Per ben capirlo si rende necessario uno studio in grafite perchè così annullando il colore si dovrà studiare la luce. Bene questo sarà uno studio di completamento all'allenamento foglie.
Certo che forse visto il tutto era meglio fare "Un foglia ogni 2 giorni x tutto Ottobre", perchè il rischio è che dovendo lavorare velocemente, non si metabolizza l'esperienza.  Nonostante tutto, ne sono felice ............ mi sto divertendo.

domenica 9 ottobre 2011

UNA FOGLIA AL GIORNO X TUTTO IL MESE DI OTTOBRE foglia n. 6


Foglia di Acero  ritratta dal davanti.

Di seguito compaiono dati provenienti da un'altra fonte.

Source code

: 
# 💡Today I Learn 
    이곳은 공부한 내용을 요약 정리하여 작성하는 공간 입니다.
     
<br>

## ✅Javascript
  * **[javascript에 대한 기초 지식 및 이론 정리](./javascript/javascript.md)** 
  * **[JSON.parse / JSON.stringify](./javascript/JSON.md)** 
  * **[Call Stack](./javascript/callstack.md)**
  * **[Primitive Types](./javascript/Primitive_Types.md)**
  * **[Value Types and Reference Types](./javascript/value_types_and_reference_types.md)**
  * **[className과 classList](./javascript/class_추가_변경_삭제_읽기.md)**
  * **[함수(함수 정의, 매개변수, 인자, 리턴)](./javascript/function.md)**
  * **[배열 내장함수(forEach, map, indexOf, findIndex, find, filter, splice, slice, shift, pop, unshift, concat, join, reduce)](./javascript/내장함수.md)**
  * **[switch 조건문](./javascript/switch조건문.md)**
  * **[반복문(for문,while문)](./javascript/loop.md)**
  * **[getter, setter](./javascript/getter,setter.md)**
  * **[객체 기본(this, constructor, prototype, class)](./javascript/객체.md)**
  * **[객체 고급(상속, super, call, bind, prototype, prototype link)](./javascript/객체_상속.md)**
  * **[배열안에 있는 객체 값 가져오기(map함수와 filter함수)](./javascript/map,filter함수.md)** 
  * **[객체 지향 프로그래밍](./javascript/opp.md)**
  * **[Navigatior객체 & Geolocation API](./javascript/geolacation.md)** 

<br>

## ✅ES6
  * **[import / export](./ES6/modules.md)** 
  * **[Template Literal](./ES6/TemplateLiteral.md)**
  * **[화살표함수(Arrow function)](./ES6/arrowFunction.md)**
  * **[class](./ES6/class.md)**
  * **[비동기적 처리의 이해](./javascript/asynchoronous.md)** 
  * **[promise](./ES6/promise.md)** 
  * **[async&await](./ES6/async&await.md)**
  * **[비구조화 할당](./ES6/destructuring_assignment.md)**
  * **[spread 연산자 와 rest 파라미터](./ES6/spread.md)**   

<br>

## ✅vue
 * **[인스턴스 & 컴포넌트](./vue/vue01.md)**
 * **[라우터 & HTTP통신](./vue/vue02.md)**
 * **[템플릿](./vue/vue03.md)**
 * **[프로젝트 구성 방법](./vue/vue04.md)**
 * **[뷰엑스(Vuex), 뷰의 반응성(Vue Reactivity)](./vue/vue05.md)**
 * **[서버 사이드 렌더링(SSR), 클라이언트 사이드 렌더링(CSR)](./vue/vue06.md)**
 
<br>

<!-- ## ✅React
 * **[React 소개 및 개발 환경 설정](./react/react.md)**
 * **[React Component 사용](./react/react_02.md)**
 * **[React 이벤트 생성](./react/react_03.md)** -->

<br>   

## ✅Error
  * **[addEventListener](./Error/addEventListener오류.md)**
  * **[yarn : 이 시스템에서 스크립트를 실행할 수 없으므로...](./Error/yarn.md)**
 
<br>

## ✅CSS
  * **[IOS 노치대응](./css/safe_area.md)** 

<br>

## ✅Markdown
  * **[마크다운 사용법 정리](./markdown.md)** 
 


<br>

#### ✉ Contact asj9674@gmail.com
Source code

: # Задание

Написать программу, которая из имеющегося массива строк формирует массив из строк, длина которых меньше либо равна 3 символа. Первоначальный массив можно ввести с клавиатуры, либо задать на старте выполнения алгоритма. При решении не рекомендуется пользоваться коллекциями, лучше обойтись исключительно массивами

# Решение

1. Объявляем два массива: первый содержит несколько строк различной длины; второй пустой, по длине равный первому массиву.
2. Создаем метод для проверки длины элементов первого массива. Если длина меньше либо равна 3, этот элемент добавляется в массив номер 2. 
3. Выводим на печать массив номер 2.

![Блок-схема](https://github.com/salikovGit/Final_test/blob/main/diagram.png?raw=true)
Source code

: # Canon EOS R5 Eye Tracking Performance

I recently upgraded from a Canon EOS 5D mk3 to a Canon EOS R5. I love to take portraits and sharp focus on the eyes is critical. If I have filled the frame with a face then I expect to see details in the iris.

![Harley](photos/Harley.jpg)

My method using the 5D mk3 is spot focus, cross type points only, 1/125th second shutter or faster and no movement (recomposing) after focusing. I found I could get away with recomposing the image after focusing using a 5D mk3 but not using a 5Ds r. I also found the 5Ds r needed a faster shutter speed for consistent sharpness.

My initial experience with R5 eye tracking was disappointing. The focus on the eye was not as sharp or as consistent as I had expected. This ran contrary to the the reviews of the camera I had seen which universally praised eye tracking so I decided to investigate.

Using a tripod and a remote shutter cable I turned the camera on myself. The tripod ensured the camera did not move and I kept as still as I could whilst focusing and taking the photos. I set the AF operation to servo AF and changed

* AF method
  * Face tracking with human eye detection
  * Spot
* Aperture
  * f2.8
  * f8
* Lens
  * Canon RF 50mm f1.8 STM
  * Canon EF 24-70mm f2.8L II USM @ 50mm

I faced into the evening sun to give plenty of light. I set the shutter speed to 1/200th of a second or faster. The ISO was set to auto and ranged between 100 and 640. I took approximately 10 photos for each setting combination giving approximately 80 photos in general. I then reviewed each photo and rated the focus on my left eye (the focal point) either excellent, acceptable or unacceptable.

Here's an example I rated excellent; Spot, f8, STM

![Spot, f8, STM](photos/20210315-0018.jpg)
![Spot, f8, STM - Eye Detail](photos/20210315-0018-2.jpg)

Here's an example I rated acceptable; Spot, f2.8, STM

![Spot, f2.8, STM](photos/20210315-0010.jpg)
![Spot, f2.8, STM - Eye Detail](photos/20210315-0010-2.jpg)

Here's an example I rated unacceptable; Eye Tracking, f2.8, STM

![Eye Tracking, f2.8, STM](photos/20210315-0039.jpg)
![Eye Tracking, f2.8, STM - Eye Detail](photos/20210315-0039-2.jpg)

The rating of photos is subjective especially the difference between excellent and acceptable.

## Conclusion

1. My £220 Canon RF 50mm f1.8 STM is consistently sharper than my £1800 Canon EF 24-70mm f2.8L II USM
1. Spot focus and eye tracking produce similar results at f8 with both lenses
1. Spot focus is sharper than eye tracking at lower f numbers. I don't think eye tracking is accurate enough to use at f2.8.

Acquerello su carta Fabriano Artistico.
colori utilizzati :
W&N . Prussian Blue, Quin Gold,Purple Mudder
D. Smith : Perylene Green

Questa foglia mi è proprio piaciuta : creare il colore finale costruendo strato su strato, mi ha dato una grande soddisfazione. In genere i colori scuri creano difficoltà. Tutti conoscono l'acquerello per la sua trasparenza, ma così simile al reale, è davvero una gioia.
Devo ancora trovare l'esatta classificazione di questo acero. Troppe cose da fare!!!!!!!!!!!!!!!

venerdì 7 ottobre 2011

UNA FOGLIA AL GIORNO X TUTTO IL MESE DI OTTOBRE Foglia n.5

5 OTTOBRE


Foglia di Acero, parte rovescia . Acquerello su carta Fabriano. 

martedì 4 ottobre 2011

"UNA FOGLIA AL GIORNO X TUTTO OTTOBRE" foglia n.4

FOGLIA DI VITE  NON TERMINATA


sono a metà strada, ma non mi piace molto. La pubblico comunque perchè è la foglia del giorno. Lo scopo era di esercitare, esercitare, esercitare e quindi........................... anche sbagliare.
4 OTTOBRE 

UNA FOGLIA AL GIORNO X TUTTO IL MESE DI OTTOBRE Foglia n 3

3 OTTOBRE 2011 
FOGLIA DI VITE
DISEGNO

PRIMA STESURA DI COLORE

domenica 2 ottobre 2011

"UNA FOGLIA AL GIORNO X TUTTO OTTOBRE" foglia n.2

2 OTTOBRE 2011
Secondo giorno:
ho scelto di ritrarre il dietro della medesima foglia perchè il suo colore è diverso : mentre il davanti è più verso il verde, il dietro è più verso il blu. Per cui anche riportare i diversi aspetti di una foglia significa migliorare la propria abilità. Naturalmente non riporto i dati perchè sono i medesime del giorno 1.

Davanti e dietro uniti sul medesimo foglio.

Dimenticavo di dire che la carta da acquerello Arches è indicata per ritrarre soggetti ruvidi o pelosi, non è adatta per  fiori o  soggetti delicati. In futuro vorrei pubblicare alcune piccole osservazioni sulla carta da acquerello, maturate durante le mie sperimentazioni.